Zakończenie budowy przedszkola nie kończy "afery bombonierkowej", jaka w związku z inwestycją wybuchła pod koniec ub. roku. Jak informowaliśmy Jan P. próbował namówić burmistrza Andrzeja Hypkiego, by odstąpił od naliczania kar za nieterminowe ukończenie budowy. Burmistrz odmówił. Wówczas przedsiębiorca życzył mu "wesołych świąt" i zostawił w gabinecie czekoladki oraz koniak. Dwa dni później, podczas spotkania świątecznego burmistrz odpakował czekoladki, by poczęstować nimi swoje pracownice. W pudełku, oprócz słodyczy, było 20 tys. złotych. Burmistrz natychmiast powiadomił policję. Jan P. został zatrzymany.

Podczas przesłuchania rozwiązał mu się język. Powiedział, że nie tylko burmistrza chciał skorumpować, ale również zabiegał o przychylność jego zastępcy Marka M. Ową "przychylność" wycenił na 5 tys. złotych, które rzekomo wręczył wiceburmistrzowi. Po tym zeznaniu Sąd Rejonowy w Drawsku Pomorskim wydał nakaz aresztowania Marka M. Burmistrz Andrzej Hypki zwolnił zastępcę z pracy.
Janowi P. prokuratura postawiła zarzut wręczenia korzyści majątkowej. Grozi mu do 10 lat więzienia. Taka sama kara - ale za przyjęcie korzyści - może spotkać Marka M.

Jak powiedział nam Wojciech Sadowski, zastępca prokuratora rejonowego w Drawsku Pomorskim, były zastępca burmistrza został zwolniony z aresztu za poręczeniem majątkowym. Nie przyznaje się do winy.
Akt oskarżenia przeciwko obu panom powinien trafić do sądu w kwietniu.

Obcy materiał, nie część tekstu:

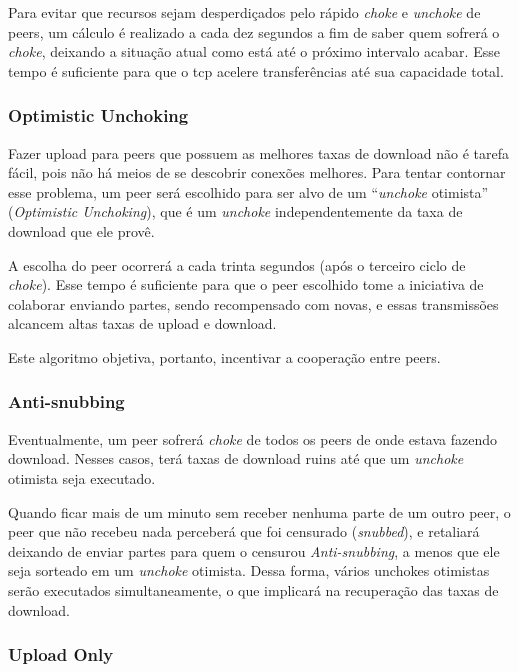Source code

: Para evitar que recursos sejam desperdiçados pelo rápido \emph{choke} e \emph{unchoke}
de \glspl*{peer}, um cálculo é realizado a cada dez segundos a fim de saber quem
sofrerá o \emph{choke}, deixando a situação atual como está até o próximo intervalo
acabar. Esse tempo é suficiente para que o \gls*{tcp} acelere transferências até sua
capacidade total.

\subsubsection*{Optimistic Unchoking}

Fazer upload para \glspl*{peer} que possuem as melhores taxas de download não é tarefa
fácil, pois não há meios de se descobrir conexões melhores. Para tentar contornar esse
problema, um \gls*{peer} será escolhido para ser alvo de um ``\emph{unchoke} otimista''
(\emph{Optimistic Unchoking}), que é um \emph{unchoke} independentemente da taxa de
download que ele provê.

A escolha do \gls*{peer} ocorrerá a cada trinta segundos (após o terceiro ciclo de
\emph{choke}). Esse tempo é suficiente para que o \gls*{peer} escolhido tome a
iniciativa de colaborar enviando partes, sendo recompensado com novas, e essas
transmissões alcancem altas taxas de upload e download.

Este algoritmo objetiva, portanto, incentivar a cooperação entre \glspl*{peer}.

\subsubsection*{Anti-snubbing}

Eventualmente, um \gls*{peer} sofrerá \emph{choke} de todos os \glspl*{peer} de onde
estava fazendo download. Nesses casos, terá taxas de download ruins até que um
\emph{unchoke} otimista seja executado.

Quando ficar mais de um minuto sem receber nenhuma parte de um outro \gls*{peer}, o
\gls*{peer} que não recebeu nada perceberá que foi censurado (\emph{snubbed}), e
retaliará deixando de enviar partes para quem o censurou \emph{Anti-snubbing}, a menos
que ele seja sorteado em um \emph{unchoke} otimista. Dessa forma, vários unchokes
otimistas serão executados simultaneamente, o que implicará na recuperação das taxas de
download.

\subsubsection*{Upload Only}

Dołącz do nas na Facebooku!

Publikujemy najciekawsze artykuły, wydarzenia i konkursy. Jesteśmy tam gdzie nasi czytelnicy!

Polub nas na Facebooku!

Kontakt z redakcją

Byłeś świadkiem ważnego zdarzenia? Widziałeś coś interesującego? Zrobiłeś ciekawe zdjęcie lub wideo?

Napisz do nas!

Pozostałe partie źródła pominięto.